On Nov. 2, Election Day, the voters of Oklahoma approved a constitutional amendment that would bar Sharia and any other international law from being used in the state.

Seventy percent of voters voted for the referendum. A federal judge blocked the amendment temporarily and a hearing will take place on Nov. 22.

Traces of Sharia have been allowed and later banned in parts of Canada.

Some of these laws include legal “honor” killings of women and girls by male family members. Women can be beaten for talking to men who are not a part of their family. They also can be flogged for not wearing a headdress, and non-Muslims can be beheaded.  Some customs have been getting media attention over the past couple of years.

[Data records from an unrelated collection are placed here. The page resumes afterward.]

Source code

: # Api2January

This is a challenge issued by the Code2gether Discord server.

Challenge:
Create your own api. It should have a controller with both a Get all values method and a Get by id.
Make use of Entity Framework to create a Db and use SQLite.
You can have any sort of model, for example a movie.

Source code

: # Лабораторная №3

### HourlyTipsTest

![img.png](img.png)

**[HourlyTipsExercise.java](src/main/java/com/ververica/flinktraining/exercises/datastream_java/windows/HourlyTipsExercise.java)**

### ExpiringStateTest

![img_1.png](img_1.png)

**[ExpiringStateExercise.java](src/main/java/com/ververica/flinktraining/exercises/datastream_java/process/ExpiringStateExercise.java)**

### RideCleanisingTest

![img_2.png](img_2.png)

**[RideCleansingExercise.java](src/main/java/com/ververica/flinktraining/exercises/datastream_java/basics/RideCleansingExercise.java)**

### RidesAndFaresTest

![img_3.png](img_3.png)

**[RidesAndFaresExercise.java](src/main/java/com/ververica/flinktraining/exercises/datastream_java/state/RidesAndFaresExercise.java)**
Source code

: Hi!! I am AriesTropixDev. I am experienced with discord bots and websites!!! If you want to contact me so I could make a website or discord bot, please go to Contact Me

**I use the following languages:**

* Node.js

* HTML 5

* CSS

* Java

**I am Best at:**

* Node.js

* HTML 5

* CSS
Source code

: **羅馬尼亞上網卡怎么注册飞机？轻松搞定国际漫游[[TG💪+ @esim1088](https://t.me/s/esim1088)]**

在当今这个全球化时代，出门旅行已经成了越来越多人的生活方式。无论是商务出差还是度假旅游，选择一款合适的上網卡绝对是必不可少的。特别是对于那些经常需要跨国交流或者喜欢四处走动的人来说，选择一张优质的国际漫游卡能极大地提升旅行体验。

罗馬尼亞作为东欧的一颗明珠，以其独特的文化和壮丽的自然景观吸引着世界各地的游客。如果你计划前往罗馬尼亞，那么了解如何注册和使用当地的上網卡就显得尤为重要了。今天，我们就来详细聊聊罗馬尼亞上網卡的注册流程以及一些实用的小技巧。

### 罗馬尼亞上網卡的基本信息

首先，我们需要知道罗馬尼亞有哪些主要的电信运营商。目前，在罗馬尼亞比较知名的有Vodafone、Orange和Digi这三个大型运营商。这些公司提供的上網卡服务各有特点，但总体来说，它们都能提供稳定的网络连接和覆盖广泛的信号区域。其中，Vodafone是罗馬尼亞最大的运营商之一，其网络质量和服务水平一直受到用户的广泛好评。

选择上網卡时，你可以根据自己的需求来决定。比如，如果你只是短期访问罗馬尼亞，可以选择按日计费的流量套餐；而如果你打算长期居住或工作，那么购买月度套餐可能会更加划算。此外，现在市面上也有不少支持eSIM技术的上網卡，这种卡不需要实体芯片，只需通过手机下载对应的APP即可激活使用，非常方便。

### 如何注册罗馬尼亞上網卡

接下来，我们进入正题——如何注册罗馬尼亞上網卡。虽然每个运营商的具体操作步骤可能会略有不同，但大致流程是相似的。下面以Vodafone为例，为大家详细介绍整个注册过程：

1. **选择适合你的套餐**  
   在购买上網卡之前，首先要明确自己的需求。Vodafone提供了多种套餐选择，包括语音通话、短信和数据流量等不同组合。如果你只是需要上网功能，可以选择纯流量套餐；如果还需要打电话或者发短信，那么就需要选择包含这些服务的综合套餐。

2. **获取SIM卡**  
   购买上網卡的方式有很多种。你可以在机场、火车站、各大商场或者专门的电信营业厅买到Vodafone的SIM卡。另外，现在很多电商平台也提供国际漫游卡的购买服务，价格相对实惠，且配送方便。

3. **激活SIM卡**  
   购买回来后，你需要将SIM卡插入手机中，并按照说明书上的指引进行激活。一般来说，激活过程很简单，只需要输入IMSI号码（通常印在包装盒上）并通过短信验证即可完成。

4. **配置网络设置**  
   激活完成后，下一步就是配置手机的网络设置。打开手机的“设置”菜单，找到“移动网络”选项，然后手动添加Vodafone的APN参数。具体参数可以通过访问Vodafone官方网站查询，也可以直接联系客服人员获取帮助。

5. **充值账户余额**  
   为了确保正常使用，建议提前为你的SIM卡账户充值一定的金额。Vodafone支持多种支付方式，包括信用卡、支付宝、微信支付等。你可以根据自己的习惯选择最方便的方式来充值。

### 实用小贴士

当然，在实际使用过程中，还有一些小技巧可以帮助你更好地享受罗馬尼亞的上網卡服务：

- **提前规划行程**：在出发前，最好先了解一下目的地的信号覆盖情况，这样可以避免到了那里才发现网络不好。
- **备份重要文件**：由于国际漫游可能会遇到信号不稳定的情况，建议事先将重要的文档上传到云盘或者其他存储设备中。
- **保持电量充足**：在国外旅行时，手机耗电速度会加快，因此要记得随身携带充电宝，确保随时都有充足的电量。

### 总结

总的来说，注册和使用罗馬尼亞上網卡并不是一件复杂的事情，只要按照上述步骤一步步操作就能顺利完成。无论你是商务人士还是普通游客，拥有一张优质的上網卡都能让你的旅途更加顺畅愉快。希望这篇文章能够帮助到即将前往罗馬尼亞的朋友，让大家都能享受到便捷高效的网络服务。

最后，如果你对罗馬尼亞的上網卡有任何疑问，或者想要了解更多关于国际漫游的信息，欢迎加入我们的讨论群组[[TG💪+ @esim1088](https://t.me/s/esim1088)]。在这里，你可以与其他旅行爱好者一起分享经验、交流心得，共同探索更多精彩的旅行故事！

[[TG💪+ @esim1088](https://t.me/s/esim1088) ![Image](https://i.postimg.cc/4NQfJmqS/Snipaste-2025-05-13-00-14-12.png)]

This article is the third in a three-part series.

This article is the third in a three-part series.

According to The New York Times, there was a case of Sharia in news this past summer when a wife from Iran was accused of adultery, and her husband was going to have her stoned. In this instance, it is a part of the law that women accused of adultery can be killed.

The Iranian woman’s son and a lawyer intervened, however, and her stoning verdict has been suspended.

A married couple who currently live in central Texas worked for about five years in Afghanistan with a non-governmental organization. The two would like to remain anonymous and will be referred to as John and Jane.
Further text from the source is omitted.